Confession of Faith of the Evangelical Free Church


  1. The Scriptures, both Old and New Testaments, to be the inspired Word of God, without error in the original writings, the complete revelation of His Will for the salvation of Men, and the Divine and final authority for all Christian faith and life.
  2. In one God, Creator of all things, infinitely perfect and eternally existing in three persons – Father, Son and Holy Spirit.
  3. That Jesus Christ is truly God and truly man, having been conceived of the Holy Spirit and born of the virgin, Mary. He died on the cross as a sacrifice for our sins according to the Scriptures. Further, He rose bodily from the dead, ascended into heaven, where at the right hand of the majesty on high, He is now High Priest and Advocate.
  4. That the ministry of the Holy Spirit is to glorify the Lord Jesus Christ, and during this age to convict men, regenerate the believing sinner, indwell, guide, instruct and empower the believer for godly living and service.
  5. That man was created in the image of God, but fell into sin and is therefore lost and only through regeneration by the Holy Spirit can salvation and spiritual life be obtained.
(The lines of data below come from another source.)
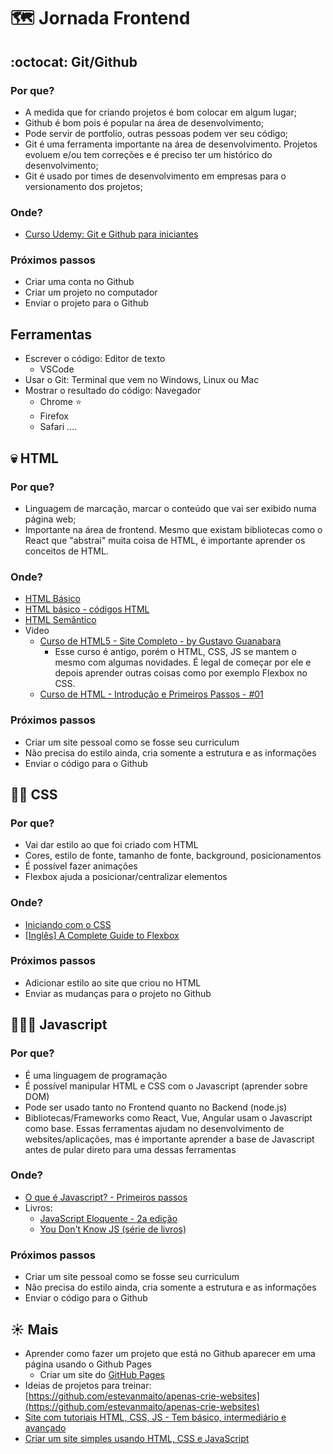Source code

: # 🗺 Jornada Frontend

## :octocat: Git/Github

### Por que?

- A medida que for criando projetos é bom colocar em algum lugar;
- Github é bom pois é popular na área de desenvolvimento;
- Pode servir de portfolio, outras pessoas podem ver seu código;
- Git é uma ferramenta importante na área de desenvolvimento. Projetos evoluem e/ou tem correções e é preciso ter um histórico do desenvolvimento;
- Git é usado por times de desenvolvimento em empresas para o versionamento dos projetos;

### Onde?

- [Curso Udemy: Git e Github para iniciantes](https://www.udemy.com/course/git-e-github-para-iniciantes/)

### Próximos passos

- Criar uma conta no Github
- Criar um projeto no computador
- Enviar o projeto para o Github

## Ferramentas

- Escrever o código: Editor de texto
  - VSCode
- Usar o Git: Terminal que vem no Windows, Linux ou Mac
- Mostrar o resultado do código: Navegador
  - Chrome ⭐️
  - Firefox
  - Safari
....

## 💀 HTML

### Por que?

- Linguagem de marcação, marcar o conteúdo que vai ser exibido numa página web;
- Importante na área de frontend. Mesmo que existam bibliotecas como o React que "abstrai" muita coisa de HTML, é importante aprender os conceitos de HTML.

### Onde?

- [HTML Básico](https://developer.mozilla.org/pt-BR/docs/Aprender/Getting_started_with_the_web/HTML_basico)
- [HTML básico - códigos HTML](https://www.devmedia.com.br/html-basico-codigos-html/16596)
- [HTML Semântico](https://www.devmedia.com.br/exemplo/html-semantico/6)
- Video
  - [Curso de HTML5 - Site Completo - by Gustavo Guanabara](https://www.youtube.com/watch?v=epDCjksKMok&list=PLHz_AreHm4dlAnJ_jJtV29RFxnPHDuk9o)
    - Esse curso é antigo, porém o HTML, CSS, JS se mantem o mesmo com algumas novidades. É legal de começar por ele e depois aprender outras coisas como por exemplo Flexbox no CSS.
  - [Curso de HTML - Introdução e Primeiros Passos - #01](https://www.youtube.com/watch?v=F2FuWBbrkDU&list=PL4iwH9RF8xHnU9L-1AQPOx6rtLXjoQzTV&index=1)
 

### Próximos passos

- Criar um site pessoal como se fosse seu curriculum
- Não precisa do estilo ainda, cria somente a estrutura e as informações
- Enviar o código para o Github

## 👩🏽 CSS

### Por que?

- Vai dar estilo ao que foi criado com HTML
- Cores, estilo de fonte, tamanho de fonte, background, posicionamentos
- É possível fazer animações
- Flexbox ajuda a posicionar/centralizar elementos

### Onde?

- [Iniciando com o CSS](https://developer.mozilla.org/pt-BR/docs/Web/CSS/Getting_Started)
- [[Inglês] A Complete Guide to Flexbox](https://css-tricks.com/snippets/css/a-guide-to-flexbox/)

### Próximos passos
- Adicionar estilo ao site que criou no HTML
- Enviar as mudanças para o projeto no Github

## 🚶🏽‍♀️ Javascript

### Por que?

- É uma linguagem de programação
- É possível manipular HTML e CSS com o Javascript (aprender sobre DOM)
- Pode ser usado tanto no Frontend quanto no Backend (node.js)
- Bibliotecas/Frameworks como React, Vue, Angular usam o Javascript como base. Essas ferramentas ajudam no desenvolvimento de websites/aplicações, mas é importante aprender a base de Javascript antes de pular direto para uma dessas ferramentas

### Onde?

- [O que é Javascript? - Primeiros passos](https://developer.mozilla.org/pt-BR/docs/Learn/JavaScript/First_steps/O_que_e_JavaScript)
- Livros:
  - [JavaScript Eloquente - 2a edição](https://github.com/braziljs/eloquente-javascript)
  - [You Don't Know JS (série de livros)](https://github.com/cezaraugusto/You-Dont-Know-JS)


### Próximos passos

- Criar um site pessoal como se fosse seu curriculum
- Não precisa do estilo ainda, cria somente a estrutura e as informações
- Enviar o código para o Github

## ☀️ Mais

- Aprender como fazer um projeto que está no Github aparecer em uma página usando o Github Pages
    - Criar um site do [GitHub Pages](https://docs.github.com/pt/github/working-with-github-pages/creating-a-github-pages-site)
- Ideias de projetos para treinar:[https://github.com/estevanmaito/apenas-crie-websites](https://github.com/estevanmaito/apenas-crie-websites)
- [Site com tutoriais HTML, CSS, JS - Tem básico, intermediário e avançado](http://www.htmldog.com/guides/)
- [Criar um site simples usando HTML, CSS e JavaScript](https://docs.microsoft.com/pt-br/learn/modules/build-simple-website/)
  6. That the shed blood of Jesus Christ and his resurrection provide the only ground for justification and salvation for all who believe, and only such as received Jesus Christ are born of the Holy Spirit, and thus become children of God.
  7. That water baptism and the Lord’s Supper are ordinances to be observed by the church during the present age. They are, however, not to be regarded as means of salvation.
  8. That the true church is composed of all such persons who through saving faith in Jesus Christ have been regenerated by the Holy Spirit and are united together in the body of Christ of which He is the Head.
  9. That only those who are thus members of the true church shall be eligible for membership in the local church.
  10. That Jesus Christ is the Lord and Head of the Church, and that every local church has the right under Christ to decide and govern its own affairs.
  11. In the personal and pre-millenial and imminent coming of our Lord Jesus Christ and that this “Blessed Hope” has a vital bearing on the personal life and service of the believer.
  12. In the bodily resurrection of the dead; of the believer to everlasting blessedness and joy with the Lord; of the unbeliever to judgment and everlasting conscious punishment.

The writer was an early Office Bearer of EFCM. He is currently Vice-Chairman of Grace EFC.